**PROBLEM DETAILS**
Provide only the number of lines in the listing that contain the word "most".

**EXCERPTED RECORDS**
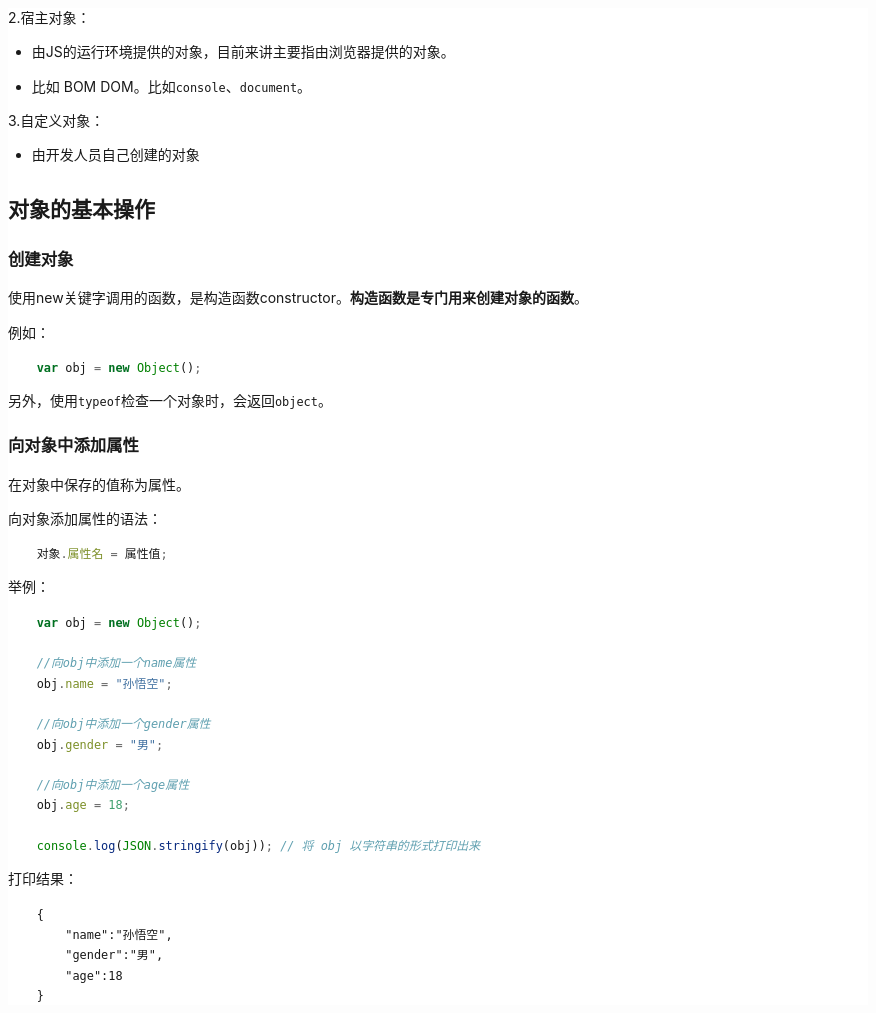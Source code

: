 2.宿主对象：

- 由JS的运行环境提供的对象，目前来讲主要指由浏览器提供的对象。

- 比如 BOM DOM。比如`console`、`document`。

3.自定义对象：

- 由开发人员自己创建的对象

## 对象的基本操作

### 创建对象

使用new关键字调用的函数，是构造函数constructor。**构造函数是专门用来创建对象的函数**。

例如：

```javascript
	var obj = new Object();
```

另外，使用`typeof`检查一个对象时，会返回`object`。

### 向对象中添加属性

在对象中保存的值称为属性。

向对象添加属性的语法：

```javascript
	对象.属性名 = 属性值;
```

举例：

```javascript
    var obj = new Object();

    //向obj中添加一个name属性
    obj.name = "孙悟空";

    //向obj中添加一个gender属性
    obj.gender = "男";

    //向obj中添加一个age属性
    obj.age = 18;

    console.log(JSON.stringify(obj)); // 将 obj 以字符串的形式打印出来
```


打印结果：

```
	{
		"name":"孙悟空",
		"gender":"男",
		"age":18
	}
```
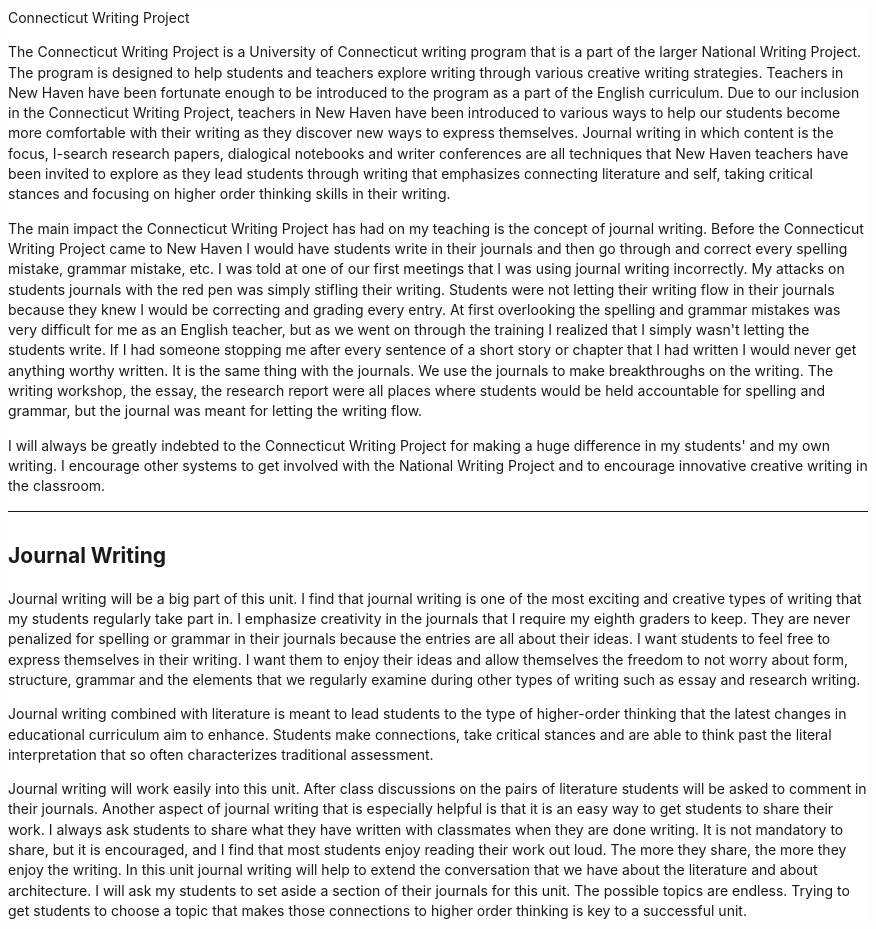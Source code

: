 Connecticut Writing Project
</h2>
<p>
The Connecticut Writing Project is a University of Connecticut writing program that is a part of the larger National Writing Project. The program is designed to help students and teachers explore writing through various creative writing strategies. Teachers in New Haven have been fortunate enough to be introduced to the program as a part of the English curriculum. Due to our inclusion in the Connecticut Writing Project, teachers in New Haven have been introduced to various ways to help our students become more comfortable with their writing as they discover new ways to express themselves. Journal writing in which content is the focus, I-search research papers, dialogical notebooks and writer conferences are all techniques that New Haven teachers have been invited to explore as they lead students through writing that emphasizes connecting literature and self, taking critical stances and focusing on higher order thinking skills in their writing.
</p>
<p>
The main impact the Connecticut Writing Project has had on my teaching is the concept of journal writing. Before the Connecticut Writing Project came to New Haven I would have students write in their journals and then go through and correct every spelling mistake, grammar mistake, etc. I was told at one of our first meetings that I was using journal writing incorrectly. My attacks on students journals with the red pen was simply stifling their writing. Students were not letting their writing flow in their journals because they knew I would be correcting and grading every entry. At first overlooking the spelling and grammar mistakes was very difficult for me as an English teacher, but as we went on through the training I realized that I simply wasn't letting the students write. If I had someone stopping me after every sentence of a short story or chapter that I had written I would never get anything worthy written. It is the same thing with the journals. We use the journals to make breakthroughs on the writing. The writing workshop, the essay, the research report were all places where students would be held accountable for spelling and grammar, but the journal was meant for letting the writing flow.
</p>
<p>
I will always be greatly indebted to the Connecticut Writing Project for making a huge difference in my students' and my own writing. I encourage other systems to get involved with the National Writing Project and to encourage innovative creative writing in the classroom.
</p>
<hr/>
<h2>
Journal Writing
</h2>
<p>
Journal writing will be a big part of this unit. I find that journal writing is one of the most exciting and creative types of writing that my students regularly take part in. I emphasize creativity in the journals that I require my eighth graders to keep. They are never penalized for spelling or grammar in their journals because the entries are all about their ideas. I want students to feel free to express themselves in their writing. I want them to enjoy their ideas and allow themselves the freedom to not worry about form, structure, grammar and the elements that we regularly examine during other types of writing such as essay and research writing.
</p>
<p>
Journal writing combined with literature is meant to lead students to the type of higher-order thinking that the latest changes in educational curriculum aim to enhance. Students make connections, take critical stances and are able to think past the literal interpretation that so often characterizes traditional assessment.
</p>
<p>
Journal writing will work easily into this unit. After class discussions on the pairs of literature students will be asked to comment in their journals. Another aspect of journal writing that is especially helpful is that it is an easy way to get students to share their work. I always ask students to share what they have written with classmates when they are done writing. It is not mandatory to share, but it is encouraged, and I find that most students enjoy reading their work out loud. The more they share, the more they enjoy the writing. In this unit journal writing will help to extend the conversation that we have about the literature and about architecture. I will ask my students to set aside a section of their journals for this unit. The possible topics are endless. Trying to get students to choose a topic that makes those connections to higher order thinking is key to a successful unit.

**RESULT OF THIS TASK**
2